I am training Custom dataset for Text recognition using SAR Model. I have total 7K plus images for training. Can you please help me how long should I have to wait for trained model. As of now it completed 65th epoch and the Accuracy matric at 65th epoch is as below:

2022-03-21 08:06:45,433 - mmocr - INFO - Epoch(val) [65][100] 0_word_acc: 0.0000, 0_word_acc_ignore_case: 0.0000, 0_word_acc_ignore_case_symbol: 0.0000, 0_char_recall: 0.1346, 0_char_precision: 0.1089, 0_1-N.E.D: 0.0776

As you can see precision and recall are very less.

Also can you please suggest any preprocessing technique which you are aware to achieve good accuracy with respect to text recognition task?

Here is the attached SS of training continuation: Training_66th_epoch

Mountchicken commented 2 years ago

Hi @payal211 , can you share your config file?

gaotongxiao commented 2 years ago

According to your log, it still needs 18 days to complete training. The accuracy is still very low and it probably has something to do with your hyperparameter configuration. FYI, we trained SAR on 48 GPUs, and you might scale down the learning rate accordingly. We have also provided the detailed log for reference https://download.openmmlab.com/mmocr/textrecog/sar/20210330_105728.log.json.

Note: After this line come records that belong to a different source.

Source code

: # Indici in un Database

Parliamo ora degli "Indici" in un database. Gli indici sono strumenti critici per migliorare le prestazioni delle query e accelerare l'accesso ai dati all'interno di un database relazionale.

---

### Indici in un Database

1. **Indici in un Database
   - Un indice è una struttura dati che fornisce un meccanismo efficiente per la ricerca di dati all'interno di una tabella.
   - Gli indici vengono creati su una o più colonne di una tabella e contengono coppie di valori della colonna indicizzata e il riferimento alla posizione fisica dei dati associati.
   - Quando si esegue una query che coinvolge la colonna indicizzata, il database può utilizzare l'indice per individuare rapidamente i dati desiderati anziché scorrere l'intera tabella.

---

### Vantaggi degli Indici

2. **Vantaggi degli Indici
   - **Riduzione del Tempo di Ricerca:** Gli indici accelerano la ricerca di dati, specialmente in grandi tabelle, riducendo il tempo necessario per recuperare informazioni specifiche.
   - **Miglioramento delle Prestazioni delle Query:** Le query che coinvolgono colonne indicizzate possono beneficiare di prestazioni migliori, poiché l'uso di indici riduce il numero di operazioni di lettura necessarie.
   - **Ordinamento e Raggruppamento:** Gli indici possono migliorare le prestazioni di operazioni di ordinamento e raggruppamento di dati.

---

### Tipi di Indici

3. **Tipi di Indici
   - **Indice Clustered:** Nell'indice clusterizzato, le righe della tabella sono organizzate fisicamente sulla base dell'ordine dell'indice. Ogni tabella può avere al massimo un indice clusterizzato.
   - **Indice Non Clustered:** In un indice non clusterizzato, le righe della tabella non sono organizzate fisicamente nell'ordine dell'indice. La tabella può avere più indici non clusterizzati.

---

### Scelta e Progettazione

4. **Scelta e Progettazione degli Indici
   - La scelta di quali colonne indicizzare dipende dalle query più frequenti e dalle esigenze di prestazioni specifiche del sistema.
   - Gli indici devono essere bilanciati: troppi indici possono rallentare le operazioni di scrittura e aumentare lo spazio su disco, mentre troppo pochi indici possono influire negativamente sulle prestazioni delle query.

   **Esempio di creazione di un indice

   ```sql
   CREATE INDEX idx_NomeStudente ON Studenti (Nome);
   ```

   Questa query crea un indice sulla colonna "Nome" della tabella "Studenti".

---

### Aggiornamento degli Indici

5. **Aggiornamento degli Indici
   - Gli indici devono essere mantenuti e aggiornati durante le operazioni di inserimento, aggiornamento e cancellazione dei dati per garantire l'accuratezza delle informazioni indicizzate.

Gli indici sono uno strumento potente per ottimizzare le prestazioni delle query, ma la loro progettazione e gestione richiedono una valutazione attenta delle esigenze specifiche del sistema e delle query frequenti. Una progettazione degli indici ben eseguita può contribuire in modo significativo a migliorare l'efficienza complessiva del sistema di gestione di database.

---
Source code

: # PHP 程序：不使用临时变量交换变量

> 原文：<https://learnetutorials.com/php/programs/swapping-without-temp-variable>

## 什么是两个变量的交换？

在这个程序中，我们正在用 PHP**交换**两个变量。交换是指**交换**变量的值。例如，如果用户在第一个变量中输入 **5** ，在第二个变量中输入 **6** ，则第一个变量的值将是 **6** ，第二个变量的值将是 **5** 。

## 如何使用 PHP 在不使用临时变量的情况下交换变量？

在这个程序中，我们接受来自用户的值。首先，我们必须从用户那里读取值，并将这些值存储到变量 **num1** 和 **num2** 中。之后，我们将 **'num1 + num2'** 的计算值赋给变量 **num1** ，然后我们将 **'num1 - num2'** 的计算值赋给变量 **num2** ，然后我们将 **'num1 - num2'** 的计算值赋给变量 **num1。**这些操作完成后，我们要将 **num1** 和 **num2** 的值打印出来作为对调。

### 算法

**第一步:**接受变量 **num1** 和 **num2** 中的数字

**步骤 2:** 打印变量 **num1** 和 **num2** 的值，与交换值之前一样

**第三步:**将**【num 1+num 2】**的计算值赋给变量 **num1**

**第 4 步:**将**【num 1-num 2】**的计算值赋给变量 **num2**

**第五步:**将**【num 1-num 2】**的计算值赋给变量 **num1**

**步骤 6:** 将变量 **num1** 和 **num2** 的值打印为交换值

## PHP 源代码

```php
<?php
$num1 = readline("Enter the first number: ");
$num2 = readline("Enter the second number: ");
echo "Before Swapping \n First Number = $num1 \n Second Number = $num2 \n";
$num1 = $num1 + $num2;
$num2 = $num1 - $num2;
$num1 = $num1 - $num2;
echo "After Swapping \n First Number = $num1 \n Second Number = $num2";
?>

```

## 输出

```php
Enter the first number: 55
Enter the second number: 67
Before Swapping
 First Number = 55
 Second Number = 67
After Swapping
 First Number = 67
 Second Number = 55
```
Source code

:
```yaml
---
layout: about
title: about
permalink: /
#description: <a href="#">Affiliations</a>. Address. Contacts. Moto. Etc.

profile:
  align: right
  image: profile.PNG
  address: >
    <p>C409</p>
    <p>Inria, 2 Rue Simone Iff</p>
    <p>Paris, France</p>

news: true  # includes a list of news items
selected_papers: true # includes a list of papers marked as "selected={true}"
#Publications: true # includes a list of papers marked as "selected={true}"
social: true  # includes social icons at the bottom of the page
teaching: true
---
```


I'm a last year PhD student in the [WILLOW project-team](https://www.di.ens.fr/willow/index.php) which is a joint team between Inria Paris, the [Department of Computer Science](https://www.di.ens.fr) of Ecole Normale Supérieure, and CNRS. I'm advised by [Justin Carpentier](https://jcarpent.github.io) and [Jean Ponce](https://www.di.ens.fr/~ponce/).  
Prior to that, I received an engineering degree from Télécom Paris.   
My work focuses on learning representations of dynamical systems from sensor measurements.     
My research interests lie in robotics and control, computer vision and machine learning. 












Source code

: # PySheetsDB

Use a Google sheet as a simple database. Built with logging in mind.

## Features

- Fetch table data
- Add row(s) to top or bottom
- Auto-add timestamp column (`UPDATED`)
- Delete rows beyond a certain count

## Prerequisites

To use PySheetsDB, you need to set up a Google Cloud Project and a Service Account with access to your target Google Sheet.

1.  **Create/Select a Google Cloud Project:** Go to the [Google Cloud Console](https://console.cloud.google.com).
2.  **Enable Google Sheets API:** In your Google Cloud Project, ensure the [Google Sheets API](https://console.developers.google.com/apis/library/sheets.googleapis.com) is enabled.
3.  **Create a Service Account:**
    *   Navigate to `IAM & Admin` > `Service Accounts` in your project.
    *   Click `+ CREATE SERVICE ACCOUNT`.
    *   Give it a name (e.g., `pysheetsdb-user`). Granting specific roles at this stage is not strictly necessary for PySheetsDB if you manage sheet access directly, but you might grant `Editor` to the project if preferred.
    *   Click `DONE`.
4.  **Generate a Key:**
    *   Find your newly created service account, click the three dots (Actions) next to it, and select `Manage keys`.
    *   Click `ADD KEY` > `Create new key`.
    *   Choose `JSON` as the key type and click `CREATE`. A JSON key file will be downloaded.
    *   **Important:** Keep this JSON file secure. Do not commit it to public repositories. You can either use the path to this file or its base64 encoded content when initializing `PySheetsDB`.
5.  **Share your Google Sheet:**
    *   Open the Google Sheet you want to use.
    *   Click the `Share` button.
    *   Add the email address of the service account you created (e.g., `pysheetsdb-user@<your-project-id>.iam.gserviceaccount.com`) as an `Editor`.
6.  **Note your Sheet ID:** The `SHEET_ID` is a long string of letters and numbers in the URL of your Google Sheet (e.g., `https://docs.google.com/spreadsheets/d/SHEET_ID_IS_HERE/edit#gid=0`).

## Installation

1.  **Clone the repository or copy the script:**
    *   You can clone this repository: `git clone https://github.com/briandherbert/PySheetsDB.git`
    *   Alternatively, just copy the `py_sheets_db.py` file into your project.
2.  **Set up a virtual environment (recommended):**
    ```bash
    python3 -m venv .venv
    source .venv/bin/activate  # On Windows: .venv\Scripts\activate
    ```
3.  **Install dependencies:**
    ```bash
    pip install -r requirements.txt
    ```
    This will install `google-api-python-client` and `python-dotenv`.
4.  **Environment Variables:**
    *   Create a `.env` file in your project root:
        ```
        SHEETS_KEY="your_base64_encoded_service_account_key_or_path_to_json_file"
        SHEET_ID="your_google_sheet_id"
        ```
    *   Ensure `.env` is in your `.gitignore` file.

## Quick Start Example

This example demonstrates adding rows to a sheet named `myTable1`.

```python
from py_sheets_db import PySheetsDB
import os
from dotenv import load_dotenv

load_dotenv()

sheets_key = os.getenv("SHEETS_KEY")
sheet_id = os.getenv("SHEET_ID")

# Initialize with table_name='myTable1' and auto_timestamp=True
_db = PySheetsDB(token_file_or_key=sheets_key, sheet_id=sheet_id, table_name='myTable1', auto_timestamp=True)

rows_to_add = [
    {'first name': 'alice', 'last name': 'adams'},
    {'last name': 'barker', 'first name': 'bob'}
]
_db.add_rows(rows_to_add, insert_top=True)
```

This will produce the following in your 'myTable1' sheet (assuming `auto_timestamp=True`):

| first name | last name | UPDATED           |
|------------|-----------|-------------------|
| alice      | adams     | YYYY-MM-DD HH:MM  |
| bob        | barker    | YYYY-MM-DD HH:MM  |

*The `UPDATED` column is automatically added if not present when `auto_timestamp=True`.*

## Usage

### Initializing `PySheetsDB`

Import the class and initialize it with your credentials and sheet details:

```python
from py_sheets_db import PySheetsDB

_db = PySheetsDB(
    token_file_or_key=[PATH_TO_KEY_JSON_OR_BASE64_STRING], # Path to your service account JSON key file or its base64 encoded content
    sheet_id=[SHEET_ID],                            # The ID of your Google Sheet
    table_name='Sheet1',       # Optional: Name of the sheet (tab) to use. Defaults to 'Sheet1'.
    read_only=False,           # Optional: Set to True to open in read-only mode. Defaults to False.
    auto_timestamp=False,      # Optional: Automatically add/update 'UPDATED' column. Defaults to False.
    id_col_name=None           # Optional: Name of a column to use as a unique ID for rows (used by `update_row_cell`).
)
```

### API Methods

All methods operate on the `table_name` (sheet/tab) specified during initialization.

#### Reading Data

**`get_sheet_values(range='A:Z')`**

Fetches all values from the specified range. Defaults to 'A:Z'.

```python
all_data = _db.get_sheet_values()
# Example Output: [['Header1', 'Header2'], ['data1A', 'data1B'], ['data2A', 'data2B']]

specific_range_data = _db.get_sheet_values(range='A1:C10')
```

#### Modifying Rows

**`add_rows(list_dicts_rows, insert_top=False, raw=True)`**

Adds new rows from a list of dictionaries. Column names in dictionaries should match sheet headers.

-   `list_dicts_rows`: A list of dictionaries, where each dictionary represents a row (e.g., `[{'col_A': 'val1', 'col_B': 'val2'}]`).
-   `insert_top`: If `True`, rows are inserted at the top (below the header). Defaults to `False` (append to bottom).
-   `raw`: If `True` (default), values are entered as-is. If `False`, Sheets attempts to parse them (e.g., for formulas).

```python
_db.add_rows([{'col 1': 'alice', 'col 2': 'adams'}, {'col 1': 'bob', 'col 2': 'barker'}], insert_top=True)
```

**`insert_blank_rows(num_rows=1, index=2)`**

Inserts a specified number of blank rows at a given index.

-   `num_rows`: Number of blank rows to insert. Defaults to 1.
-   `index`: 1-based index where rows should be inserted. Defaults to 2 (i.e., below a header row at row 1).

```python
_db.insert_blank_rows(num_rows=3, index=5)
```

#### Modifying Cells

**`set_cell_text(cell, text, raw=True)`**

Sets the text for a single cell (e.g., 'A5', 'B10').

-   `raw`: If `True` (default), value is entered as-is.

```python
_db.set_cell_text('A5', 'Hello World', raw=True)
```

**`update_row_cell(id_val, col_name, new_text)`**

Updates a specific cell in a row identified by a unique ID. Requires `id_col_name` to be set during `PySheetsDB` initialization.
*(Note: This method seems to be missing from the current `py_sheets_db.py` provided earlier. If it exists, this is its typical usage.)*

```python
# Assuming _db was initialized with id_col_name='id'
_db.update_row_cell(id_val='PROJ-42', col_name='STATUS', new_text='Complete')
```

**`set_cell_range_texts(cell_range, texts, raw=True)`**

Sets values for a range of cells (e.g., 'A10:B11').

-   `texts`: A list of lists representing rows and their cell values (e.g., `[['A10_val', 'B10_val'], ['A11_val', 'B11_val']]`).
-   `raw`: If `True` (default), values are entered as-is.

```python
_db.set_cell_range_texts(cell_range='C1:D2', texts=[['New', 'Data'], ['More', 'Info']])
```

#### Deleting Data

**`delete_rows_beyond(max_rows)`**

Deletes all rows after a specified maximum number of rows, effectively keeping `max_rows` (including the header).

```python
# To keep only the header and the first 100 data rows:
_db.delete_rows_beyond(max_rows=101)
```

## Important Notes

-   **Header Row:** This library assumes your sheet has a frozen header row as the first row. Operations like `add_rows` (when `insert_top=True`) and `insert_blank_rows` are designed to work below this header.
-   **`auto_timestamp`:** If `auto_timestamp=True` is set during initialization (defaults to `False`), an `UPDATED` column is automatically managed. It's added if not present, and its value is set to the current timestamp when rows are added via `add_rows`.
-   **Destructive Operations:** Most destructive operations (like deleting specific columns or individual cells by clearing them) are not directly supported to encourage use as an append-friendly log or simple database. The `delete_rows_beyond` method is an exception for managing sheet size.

As for data augmentation techniques, ABINet's pipeline is empirically effective in boosting the model's final performance. But using them won't necessarily reduce the convergence time.

payal211 commented 2 years ago

Hi @payal211 , can you share your config file?

Hi @Mountchicken

Here is attached config file, sar_r31_parallel_decoder_custom_dataset.txt

Thanks

payal211 commented 2 years ago

According to your log, it still needs 18 days to complete training. The accuracy is still very low and it probably has something to do with your hyperparameter configuration. FYI, we trained SAR on 48 GPUs, and you might scale down the learning rate accordingly. We have also provided the detailed log for reference https://download.openmmlab.com/mmocr/textrecog/sar/20210330_105728.log.json.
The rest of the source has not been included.